In the entries below, spot each line with the word "that" and copy it.

═══ Data for the task

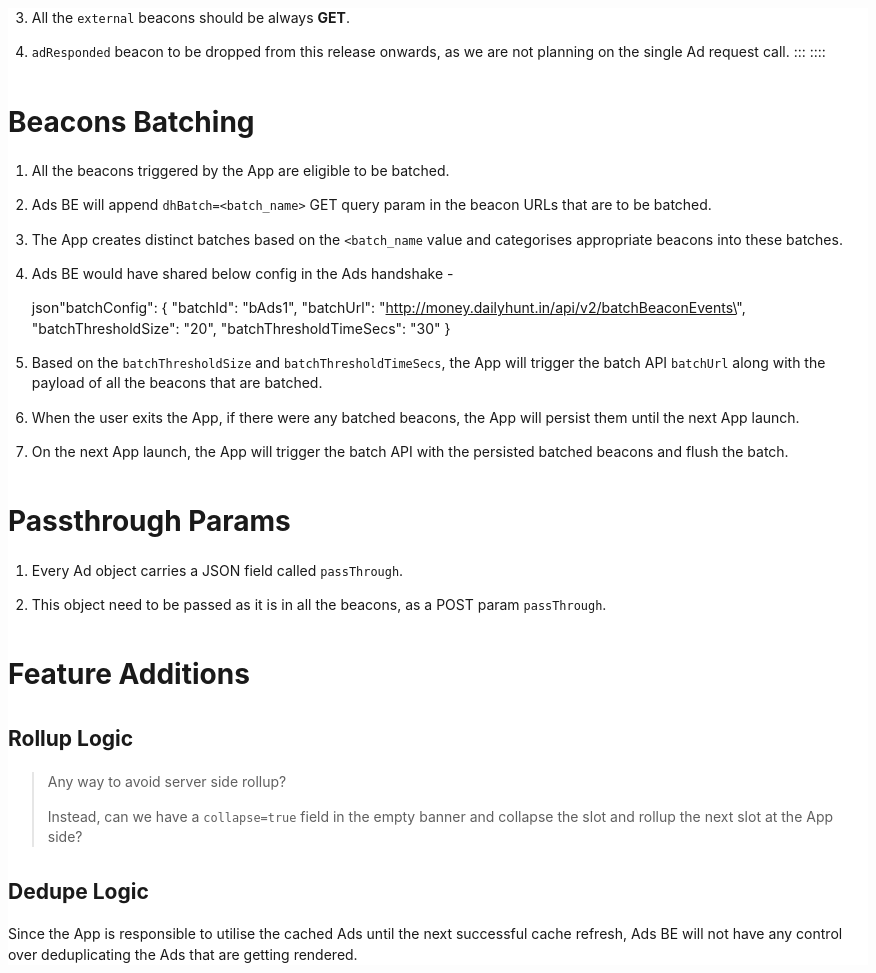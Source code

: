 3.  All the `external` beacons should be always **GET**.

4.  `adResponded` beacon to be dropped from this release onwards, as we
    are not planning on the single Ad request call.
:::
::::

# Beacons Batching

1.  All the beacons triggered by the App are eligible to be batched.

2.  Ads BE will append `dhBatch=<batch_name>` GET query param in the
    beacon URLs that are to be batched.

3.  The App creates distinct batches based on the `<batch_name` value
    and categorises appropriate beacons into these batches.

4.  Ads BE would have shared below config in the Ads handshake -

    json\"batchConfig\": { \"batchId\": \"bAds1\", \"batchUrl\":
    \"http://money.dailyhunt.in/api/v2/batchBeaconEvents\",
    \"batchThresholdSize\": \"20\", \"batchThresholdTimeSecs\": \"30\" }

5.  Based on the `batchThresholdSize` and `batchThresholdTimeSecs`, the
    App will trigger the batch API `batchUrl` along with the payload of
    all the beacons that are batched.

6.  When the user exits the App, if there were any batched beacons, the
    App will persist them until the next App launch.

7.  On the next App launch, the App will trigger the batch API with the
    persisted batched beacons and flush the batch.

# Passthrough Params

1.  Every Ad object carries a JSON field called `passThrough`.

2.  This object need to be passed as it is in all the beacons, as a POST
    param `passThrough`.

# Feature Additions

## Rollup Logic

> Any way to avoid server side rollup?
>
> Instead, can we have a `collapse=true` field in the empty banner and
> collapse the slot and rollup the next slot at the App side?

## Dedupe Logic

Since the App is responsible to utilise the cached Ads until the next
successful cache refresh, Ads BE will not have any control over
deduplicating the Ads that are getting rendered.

══════

**Task solution**
    beacon URLs that are to be batched.
    all the beacons that are batched.
deduplicating the Ads that are getting rendered.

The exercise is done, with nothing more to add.